Work request: In the data below, how many lines contain the string "thats"? Give only the number.

The data:
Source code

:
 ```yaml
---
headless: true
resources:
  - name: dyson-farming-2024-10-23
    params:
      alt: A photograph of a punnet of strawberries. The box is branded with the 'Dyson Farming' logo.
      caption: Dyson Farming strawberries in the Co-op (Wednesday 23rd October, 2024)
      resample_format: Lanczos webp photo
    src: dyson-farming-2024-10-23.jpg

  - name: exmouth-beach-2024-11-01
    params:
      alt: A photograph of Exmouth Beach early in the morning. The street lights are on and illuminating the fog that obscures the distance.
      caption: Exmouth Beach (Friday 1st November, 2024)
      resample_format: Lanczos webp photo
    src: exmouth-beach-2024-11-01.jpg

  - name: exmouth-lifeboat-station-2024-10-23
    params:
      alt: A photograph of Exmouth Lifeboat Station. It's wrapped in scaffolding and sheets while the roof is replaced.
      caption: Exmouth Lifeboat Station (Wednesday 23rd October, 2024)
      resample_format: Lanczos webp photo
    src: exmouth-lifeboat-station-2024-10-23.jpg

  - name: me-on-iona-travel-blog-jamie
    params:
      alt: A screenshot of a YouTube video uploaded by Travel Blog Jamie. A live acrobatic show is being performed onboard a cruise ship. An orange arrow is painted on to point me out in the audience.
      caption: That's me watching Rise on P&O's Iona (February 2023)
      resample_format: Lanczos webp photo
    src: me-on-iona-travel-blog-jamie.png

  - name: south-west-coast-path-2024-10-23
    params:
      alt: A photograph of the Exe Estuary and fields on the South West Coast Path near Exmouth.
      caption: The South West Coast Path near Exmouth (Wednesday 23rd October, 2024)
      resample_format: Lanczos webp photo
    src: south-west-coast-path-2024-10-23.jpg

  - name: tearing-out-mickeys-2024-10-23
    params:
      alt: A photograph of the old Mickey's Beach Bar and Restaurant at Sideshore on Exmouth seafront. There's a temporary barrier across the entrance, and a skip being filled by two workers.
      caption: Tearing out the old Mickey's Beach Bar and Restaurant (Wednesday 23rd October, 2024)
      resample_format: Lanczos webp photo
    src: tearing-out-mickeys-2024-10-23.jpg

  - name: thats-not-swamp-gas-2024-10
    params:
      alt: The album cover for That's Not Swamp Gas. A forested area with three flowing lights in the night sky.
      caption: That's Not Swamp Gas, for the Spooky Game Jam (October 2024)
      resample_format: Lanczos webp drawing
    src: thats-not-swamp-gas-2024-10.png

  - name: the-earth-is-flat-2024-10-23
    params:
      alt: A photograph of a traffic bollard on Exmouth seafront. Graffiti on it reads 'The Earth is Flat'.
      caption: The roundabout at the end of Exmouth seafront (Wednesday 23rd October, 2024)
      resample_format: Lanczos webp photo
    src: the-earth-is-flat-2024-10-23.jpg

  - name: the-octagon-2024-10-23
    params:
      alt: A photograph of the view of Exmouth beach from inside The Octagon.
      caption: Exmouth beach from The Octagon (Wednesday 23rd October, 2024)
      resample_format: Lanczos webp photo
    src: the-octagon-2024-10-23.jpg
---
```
* * *
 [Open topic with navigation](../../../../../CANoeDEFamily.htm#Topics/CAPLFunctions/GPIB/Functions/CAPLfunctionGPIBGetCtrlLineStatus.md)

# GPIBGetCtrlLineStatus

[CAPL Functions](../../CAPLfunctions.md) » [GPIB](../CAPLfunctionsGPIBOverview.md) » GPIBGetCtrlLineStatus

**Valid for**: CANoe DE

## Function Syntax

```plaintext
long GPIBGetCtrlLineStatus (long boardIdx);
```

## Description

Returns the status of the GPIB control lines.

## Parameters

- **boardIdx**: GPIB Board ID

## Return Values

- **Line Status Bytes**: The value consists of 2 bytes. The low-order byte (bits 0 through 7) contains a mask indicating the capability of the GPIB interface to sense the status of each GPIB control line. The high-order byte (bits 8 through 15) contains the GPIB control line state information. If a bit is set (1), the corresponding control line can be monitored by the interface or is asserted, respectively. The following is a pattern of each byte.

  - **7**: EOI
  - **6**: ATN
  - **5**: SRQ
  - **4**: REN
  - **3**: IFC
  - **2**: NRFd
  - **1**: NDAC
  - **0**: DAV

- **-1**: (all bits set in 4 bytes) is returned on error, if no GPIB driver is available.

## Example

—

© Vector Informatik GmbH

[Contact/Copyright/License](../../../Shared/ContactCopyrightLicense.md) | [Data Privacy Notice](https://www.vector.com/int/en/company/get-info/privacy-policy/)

Task solution: 2